Students and chaperones from Trinity High School in Whitesville, Ky., participating in the school’s fall 2025 Traveling Classroom trip, pose for a photo in Paris after they were in the Louvre during the Oct. 19, 2025, jewel heist. Seen behind them is Notre Dame Cathedral, where they attended Mass after the harrowing experience. (OSV News photo/courtesy Trinity High School)

By Elizabeth Wong Barnstead / The Western Kentucky Catholic, OSV News

(OSV News) — Participating in Mass together at the beautiful Notre Dame Cathedral in Paris brought comfort and peace to the students and chaperones from Trinity High School after being present during the historic Oct. 19 jewel heist from the Louvre just hours earlier.

“This was our last day” of the school’s Traveling Classroom trip to Europe, said Emily Hernandez, principal of Trinity High School in Whitesville, Kentucky, who was one of the three adult chaperones who led the group of 20 sophomores, juniors and seniors.

Traveling Classroom, launched by the late Father Richard Powers in 1999, is a program at Trinity that introduces students to the wider world outside Kentucky by visiting countries across the globe. Prior to the trip, which is held over fall break, the students spend a year studying and learning about the countries they will visit.

Hernandez said their group was scheduled for a 9 a.m. tour and that they arrived and were in line by 8:45 a.m. She said the students were looking forward to the tour since their tickets would permit them to stay in the museum as long as they wished that day.

This would be their final day in Europe before flying home to the United States on Monday, Oct. 20, and they planned to attend Sunday Mass at Notre Dame Cathedral a few hours later.

“We went to see the ‘Mona Lisa’ first,” said Hernandez.
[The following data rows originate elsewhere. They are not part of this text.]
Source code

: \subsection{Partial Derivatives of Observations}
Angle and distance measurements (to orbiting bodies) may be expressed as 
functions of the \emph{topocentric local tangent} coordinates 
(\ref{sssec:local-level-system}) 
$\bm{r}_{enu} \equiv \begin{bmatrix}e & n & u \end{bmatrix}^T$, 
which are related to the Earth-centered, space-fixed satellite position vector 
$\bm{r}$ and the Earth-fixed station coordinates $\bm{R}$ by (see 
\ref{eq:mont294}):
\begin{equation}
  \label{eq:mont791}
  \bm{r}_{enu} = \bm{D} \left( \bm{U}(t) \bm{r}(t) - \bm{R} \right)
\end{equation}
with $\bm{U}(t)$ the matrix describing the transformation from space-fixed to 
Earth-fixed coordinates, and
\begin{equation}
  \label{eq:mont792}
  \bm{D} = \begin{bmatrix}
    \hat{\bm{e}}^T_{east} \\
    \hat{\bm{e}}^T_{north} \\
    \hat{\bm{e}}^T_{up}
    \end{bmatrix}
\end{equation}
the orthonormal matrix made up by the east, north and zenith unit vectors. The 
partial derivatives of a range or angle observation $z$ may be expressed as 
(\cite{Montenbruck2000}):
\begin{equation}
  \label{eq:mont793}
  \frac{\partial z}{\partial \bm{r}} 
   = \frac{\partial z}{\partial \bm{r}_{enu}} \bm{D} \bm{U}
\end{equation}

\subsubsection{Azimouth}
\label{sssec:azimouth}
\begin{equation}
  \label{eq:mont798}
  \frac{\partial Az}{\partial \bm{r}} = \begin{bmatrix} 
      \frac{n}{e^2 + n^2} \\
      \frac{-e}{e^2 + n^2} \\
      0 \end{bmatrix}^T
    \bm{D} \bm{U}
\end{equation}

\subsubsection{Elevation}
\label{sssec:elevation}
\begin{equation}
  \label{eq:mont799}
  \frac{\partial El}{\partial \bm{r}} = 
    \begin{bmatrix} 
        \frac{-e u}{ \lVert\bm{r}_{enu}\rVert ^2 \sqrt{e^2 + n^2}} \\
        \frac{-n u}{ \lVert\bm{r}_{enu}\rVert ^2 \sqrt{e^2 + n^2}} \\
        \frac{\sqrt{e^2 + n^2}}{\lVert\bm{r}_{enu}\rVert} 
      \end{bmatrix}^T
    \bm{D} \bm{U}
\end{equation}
Then they visited “The Winged Victory of Samothrace,” one of the most famous statues at the Louvre.

Several students wanted to see the Greek statues in the Gallery of Apollo, so their group began to head that way.

Hernandez said one of the students heard the sound of “power tools” and asked if the museum was doing renovations.

And then, “we were five steps away from the entry to the gallery when people began to exit with terrified faces,” Hernandez told The Western Kentucky Catholic, the news outlet of the Diocese of Owensboro.

They joined with the other confused and troubled visitors hurrying out of the gallery and were told to wait in the lobby as the museum went under lockdown. They waited there, not knowing what was happening, for the next hour and a half.

“We didn’t know until we were out of the Louvre. … We never saw the thieves,” said Hernandez of the robbery, in which nine items were stolen from the Gallery of Apollo by several masked thieves. No one was injured, according to the BBC, and the suspects were still at large as of Oct. 24.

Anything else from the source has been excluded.